▸ **What needs to be done**:
Nothing outside the range below should be printed. Output exactly the lines from the line with "-Talk to people" to the line with "## Colorful Painting", both included.

▸ **Materials provided**:

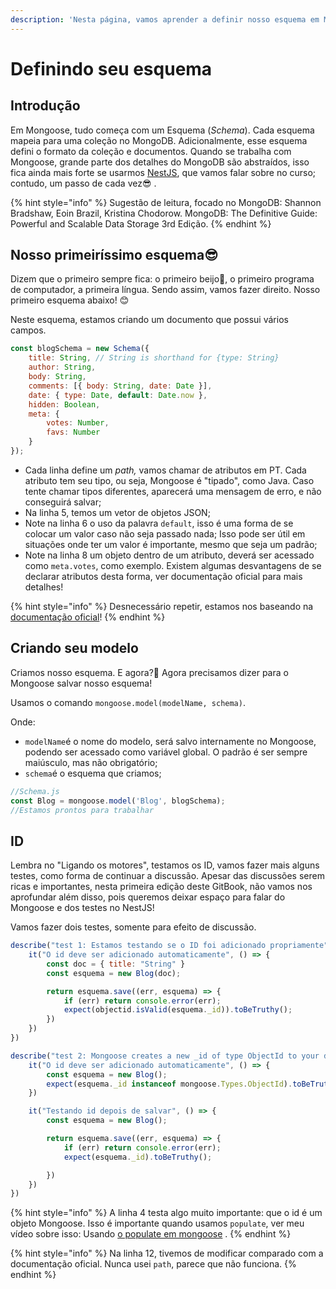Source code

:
 ```yaml
---
description: 'Nesta página, vamos aprender a definir nosso esquema em Mongoose.'
---
```


# Definindo seu esquema

## Introdução 

Em Mongoose, tudo começa com um Esquema \(_Schema_\). Cada esquema mapeia para uma coleção no MongoDB. Adicionalmente, esse esquema defini o formato da coleção e documentos. Quando se trabalha com Mongoose, grande parte dos detalhes do MongoDB são abstraídos, isso fica ainda mais forte se usarmos [NestJS](https://docs.nestjs.com/recipes/mongodb), que vamos falar sobre no curso; contudo, um passo de cada vez😎 . 

{% hint style="info" %}
Sugestão de leitura, focado no MongoDB: Shannon Bradshaw, Eoin Brazil, Kristina Chodorow. MongoDB: The Definitive Guide: Powerful and Scalable Data Storage 3rd Edição.
{% endhint %}

## Nosso primeiríssimo esquema😎

Dizem que  o primeiro sempre fica: o primeiro beijo💋, o primeiro programa de computador, a primeira língua. Sendo assim, vamos fazer direito. Nosso primeiro esquema abaixo!  😊

Neste esquema, estamos criando um documento que possui vários campos. 



```javascript
const blogSchema = new Schema({
    title: String, // String is shorthand for {type: String}
    author: String,
    body: String,
    comments: [{ body: String, date: Date }],
    date: { type: Date, default: Date.now },
    hidden: Boolean,
    meta: {
        votes: Number,
        favs: Number
    }
});

```

* Cada linha define um _path,_ vamos chamar de atributos em PT. Cada atributo tem seu tipo, ou seja, Mongoose é "tipado", como Java. Caso tente chamar tipos diferentes, aparecerá uma mensagem de erro, e não conseguirá salvar;  
* Na linha 5, temos um vetor de objetos JSON;
* Note na linha 6 o uso da palavra `default`, isso é uma forma de se colocar um valor caso não seja passado nada; Isso pode ser útil em situações onde ter um valor é importante, mesmo que seja um padrão;  
* Note na linha 8 um objeto dentro de um atributo, deverá ser acessado como `meta.votes`, como exemplo. Existem algumas desvantagens de se declarar atributos desta forma, ver documentação oficial para mais detalhes!

{% hint style="info" %}
 Desnecessário repetir, estamos nos baseando na [documentação oficial](https://mongoosejs.com/docs/guide.html)!
{% endhint %}

## Criando seu modelo

Criamos nosso esquema. E agora?🤔 Agora precisamos dizer para o Mongoose salvar nosso esquema!

Usamos o comando `mongoose.model(modelName, schema)`. 

Onde: 

* `modelName`é o nome do modelo, será salvo internamente no Mongoose, podendo ser acessado como variável global. O padrão é ser sempre maiúsculo, mas não obrigatório; 
* `schema`é o esquema que criamos;

```javascript
//Schema.js
const Blog = mongoose.model('Blog', blogSchema);
//Estamos prontos para trabalhar
```

## ID

Lembra no "Ligando os motores", testamos os ID, vamos fazer mais alguns testes, como forma de continuar a discussão. Apesar das discussões serem ricas e importantes, nesta primeira edição deste GitBook, não vamos nos aprofundar além disso, pois queremos deixar espaço para falar do Mongoose e dos testes no NestJS!

Vamos fazer dois testes, somente para efeito de discussão.



```javascript
describe("test 1: Estamos testando se o ID foi adicionado propriamente", () => {
    it("O id deve ser adicionado automaticamente", () => {
        const doc = { title: "String" }
        const esquema = new Blog(doc);

        return esquema.save((err, esquema) => {
            if (err) return console.error(err);
            expect(objectid.isValid(esquema._id)).toBeTruthy();
        })
    })
})

```





```javascript
describe("test 2: Mongoose creates a new _id of type ObjectId to your document.", () => {
    it("O id deve ser adicionado automaticamente", () => {
        const esquema = new Blog();
        expect(esquema._id instanceof mongoose.Types.ObjectId).toBeTruthy();
    })

    it("Testando id depois de salvar", () => {
        const esquema = new Blog();

        return esquema.save((err, esquema) => {
            if (err) return console.error(err);
            expect(esquema._id).toBeTruthy();

        })
    })
})

```

{% hint style="info" %}
A linha 4 testa algo muito importante: que o id é um objeto Mongoose. Isso é importante quando usamos `populate`, ver meu vídeo sobre isso: Usando [o populate em mongoose](https://www.youtube.com/watch?v=IBZSnb2dxFs) .
{% endhint %}

{% hint style="info" %}
Na linha 12, tivemos de modificar comparado com a documentação oficial. Nunca usei `path`, parece que não funciona. 
{% endhint %}



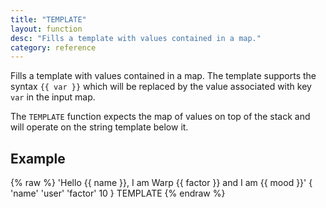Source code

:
```yaml
---
title: "TEMPLATE"
layout: function
desc: "Fills a template with values contained in a map."
category: reference
---
```


Fills a template with values contained in a map. The template supports the syntax `{{ var }}` which will be replaced by the value associated with key `var` in the input map.

The `TEMPLATE` function expects the map of values on top of the stack and will operate on the string template below it.

## Example ##

{% raw %}
<warp10-warpscript-widget backend="{{backend}}"  exec-endpoint="{{execEndpoint}}">'Hello {{ name }}, I am Warp {{ factor }} and I am {{ mood }}'
{ 'name' 'user' 'factor' 10 }
TEMPLATE
</warp10-warpscript-widget>
{% endraw %}    

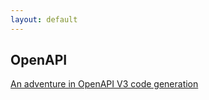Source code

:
 ```yaml
---
layout: default
---
```


## OpenAPI

[An adventure in OpenAPI V3 code generation](https://mux.com/blog/an-adventure-in-openapi-v3-api-code-generation/)
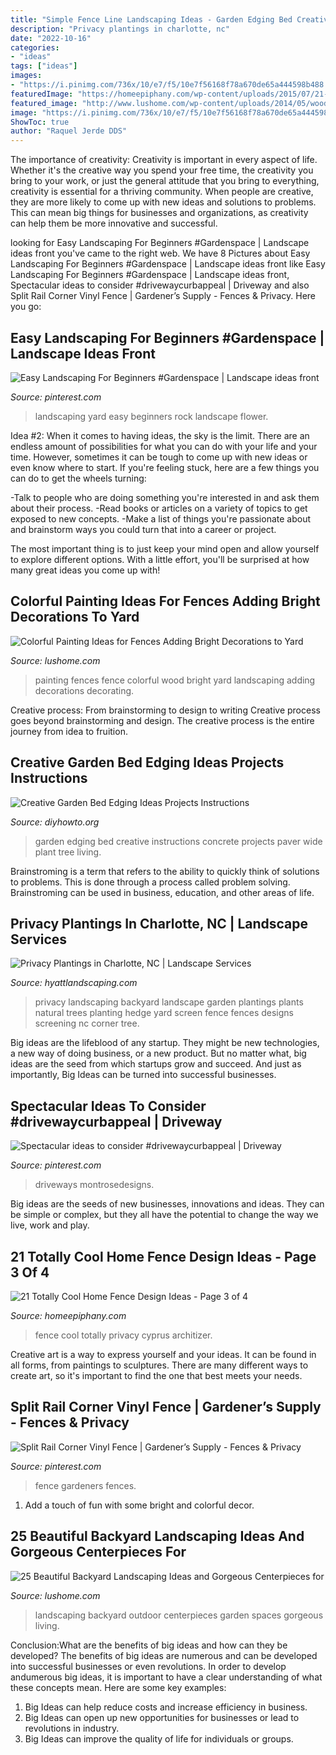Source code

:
 ```yaml
---
title: "Simple Fence Line Landscaping Ideas - Garden Edging Bed Creative Instructions Concrete Projects Paver Wide Plant Tree Living"
description: "Privacy plantings in charlotte, nc"
date: "2022-10-16"
categories:
- "ideas"
tags: ["ideas"]
images:
- "https://i.pinimg.com/736x/10/e7/f5/10e7f56168f78a670de65a444598b488.jpg"
featuredImage: "https://homeepiphany.com/wp-content/uploads/2015/07/21-Totally-Cool-Home-Fence-Design-Ideas-12.jpg"
featured_image: "http://www.lushome.com/wp-content/uploads/2014/05/wood-fence-decorating-painting-ideas-2.jpg"
image: "https://i.pinimg.com/736x/10/e7/f5/10e7f56168f78a670de65a444598b488.jpg"
ShowToc: true
author: "Raquel Jerde DDS"
---
```



The importance of creativity:
Creativity is important in every aspect of life. Whether it's the creative way you spend your free time, the creativity you bring to your work, or just the general attitude that you bring to everything, creativity is essential for a thriving community. When people are creative, they are more likely to come up with new ideas and solutions to problems. This can mean big things for businesses and organizations, as creativity can help them be more innovative and successful.

	

		
looking for Easy Landscaping For Beginners #Gardenspace | Landscape ideas front you've came to the right web. We have 8 Pictures about Easy Landscaping For Beginners #Gardenspace | Landscape ideas front like Easy Landscaping For Beginners #Gardenspace | Landscape ideas front, Spectacular ideas to consider #drivewaycurbappeal | Driveway and also Split Rail Corner Vinyl Fence | Gardener’s Supply - Fences &amp; Privacy. Here you go:
		
    
## Easy Landscaping For Beginners #Gardenspace | Landscape Ideas Front

<img loading=lazy src="https://i.pinimg.com/736x/64/e9/40/64e9401a7159c8cc904305ed14388c48.jpg" onerror="this.onerror=null;this.src='https://tse1.mm.bing.net/th?id=OIP.EFBA5CTyxDo6-XixlzWCfwHaPH&amp;pid=15.1';" alt="Easy Landscaping For Beginners #Gardenspace | Landscape ideas front">

_Source: pinterest.com_

>landscaping yard easy beginners rock landscape flower. 

	

Idea #2:
When it comes to having ideas, the sky is the limit. There are an endless amount of possibilities for what you can do with your life and your time. However, sometimes it can be tough to come up with new ideas or even know where to start.
If you're feeling stuck, here are a few things you can do to get the wheels turning:

-Talk to people who are doing something you're interested in and ask them about their process.
-Read books or articles on a variety of topics to get exposed to new concepts.
-Make a list of things you're passionate about and brainstorm ways you could turn that into a career or project.

The most important thing is to just keep your mind open and allow yourself to explore different options. With a little effort, you'll be surprised at how many great ideas you come up with!

    
## Colorful Painting Ideas For Fences Adding Bright Decorations To Yard

<img loading=lazy src="http://www.lushome.com/wp-content/uploads/2014/05/wood-fence-decorating-painting-ideas-2.jpg" onerror="this.onerror=null;this.src='https://tse1.mm.bing.net/th?id=OIP.hBVp6QzknZ4mN0elC-YJagHaEw&amp;pid=15.1';" alt="Colorful Painting Ideas for Fences Adding Bright Decorations to Yard">

_Source: lushome.com_

>painting fences fence colorful wood bright yard landscaping adding decorations decorating. 

	

Creative process: From brainstorming to design to writing
Creative process goes beyond brainstorming and design. The creative process is the entire journey from idea to fruition.

    
## Creative Garden Bed Edging Ideas Projects Instructions

<img loading=lazy src="http://www.diyhowto.org/wp-content/uploads/Wide-Concrete-Paver-Garden-Edging-20-Creative-Garden-Bed-Edging-Ideas-Projects-Instructions-DIYHowto.jpg" onerror="this.onerror=null;this.src='https://tse3.mm.bing.net/th?id=OIP.sCb47Hpc2tvjtoDS2v5BdgHaLX&amp;pid=15.1';" alt="Creative Garden Bed Edging Ideas Projects Instructions">

_Source: diyhowto.org_

>garden edging bed creative instructions concrete projects paver wide plant tree living. 

	

Brainstroming is a term that refers to the ability to quickly think of solutions to problems. This is done through a process called problem solving. Brainstroming can be used in business, education, and other areas of life.

    
## Privacy Plantings In Charlotte, NC | Landscape Services

<img loading=lazy src="https://www.hyattlandscaping.com/wp-content/uploads/2014/02/Privacy-03.jpg" onerror="this.onerror=null;this.src='https://tse4.mm.bing.net/th?id=OIP.1K_-4cUvh8TKcNOLdvJ_VAHaFu&amp;pid=15.1';" alt="Privacy Plantings in Charlotte, NC | Landscape Services">

_Source: hyattlandscaping.com_

>privacy landscaping backyard landscape garden plantings plants natural trees planting hedge yard screen fence fences designs screening nc corner tree. 

	

Big ideas are the lifeblood of any startup. They might be new technologies, a new way of doing business, or a new product. But no matter what, big ideas are the seed from which startups grow and succeed. And just as importantly, Big Ideas can be turned into successful businesses.

    
## Spectacular Ideas To Consider #drivewaycurbappeal | Driveway

<img loading=lazy src="https://i.pinimg.com/736x/10/e7/f5/10e7f56168f78a670de65a444598b488.jpg" onerror="this.onerror=null;this.src='https://tse3.mm.bing.net/th?id=OIP.XNJHJFxrqj3W-pFeHvfi5wHaNK&amp;pid=15.1';" alt="Spectacular ideas to consider #drivewaycurbappeal | Driveway">

_Source: pinterest.com_

>driveways montrosedesigns. 

	

Big ideas are the seeds of new businesses, innovations and ideas. They can be simple or complex, but they all have the potential to change the way we live, work and play.

    
## 21 Totally Cool Home Fence Design Ideas - Page 3 Of 4

<img loading=lazy src="https://homeepiphany.com/wp-content/uploads/2015/07/21-Totally-Cool-Home-Fence-Design-Ideas-12.jpg" onerror="this.onerror=null;this.src='https://tse1.mm.bing.net/th?id=OIP.Q3RJ12m9XoCjGOQriKa4xwHaE3&amp;pid=15.1';" alt="21 Totally Cool Home Fence Design Ideas - Page 3 of 4">

_Source: homeepiphany.com_

>fence cool totally privacy cyprus architizer. 

	

Creative art is a way to express yourself and your ideas. It can be found in all forms, from paintings to sculptures. There are many different ways to create art, so it's important to find the one that best meets your needs.

    
## Split Rail Corner Vinyl Fence | Gardener’s Supply - Fences &amp; Privacy

<img loading=lazy src="https://i.pinimg.com/736x/ca/e8/3f/cae83fe2eca916819751700448a22ec0.jpg" onerror="this.onerror=null;this.src='https://tse1.mm.bing.net/th?id=OIP.Z02svVpcObMp1VLM6P0_6gHaJ3&amp;pid=15.1';" alt="Split Rail Corner Vinyl Fence | Gardener’s Supply - Fences &amp; Privacy">

_Source: pinterest.com_

>fence gardeners fences. 

	

1. Add a touch of fun with some bright and colorful decor.

    
## 25 Beautiful Backyard Landscaping Ideas And Gorgeous Centerpieces For

<img loading=lazy src="http://www.lushome.com/wp-content/uploads/2013/05/backyard-landscaping-ideas-garden-decorations-24.jpg" onerror="this.onerror=null;this.src='https://tse2.mm.bing.net/th?id=OIP.HJut21dAubP2jtIv455FDgHaJ3&amp;pid=15.1';" alt="25 Beautiful Backyard Landscaping Ideas and Gorgeous Centerpieces for">

_Source: lushome.com_

>landscaping backyard outdoor centerpieces garden spaces gorgeous living. 

	

Conclusion:What are the benefits of big ideas and how can they be developed?
The benefits of big ideas are numerous and can be developed into successful businesses or even revolutions. In order to develop andumerous big ideas, it is important to have a clear understanding of what these concepts mean. Here are some key examples: 
1. Big Ideas can help reduce costs and increase efficiency in business. 
2. Big Ideas can open up new opportunities for businesses or lead to revolutions in industry. 
3. Big Ideas can improve the quality of life for individuals or groups.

▸ **Result of the exercise**:
-Talk to people who are doing something you're interested in and ask them about their process.
-Read books or articles on a variety of topics to get exposed to new concepts.
-Make a list of things you're passionate about and brainstorm ways you could turn that into a career or project.

The most important thing is to just keep your mind open and allow yourself to explore different options. With a little effort, you'll be surprised at how many great ideas you come up with!

    
## Colorful Painting Ideas For Fences Adding Bright Decorations To Yard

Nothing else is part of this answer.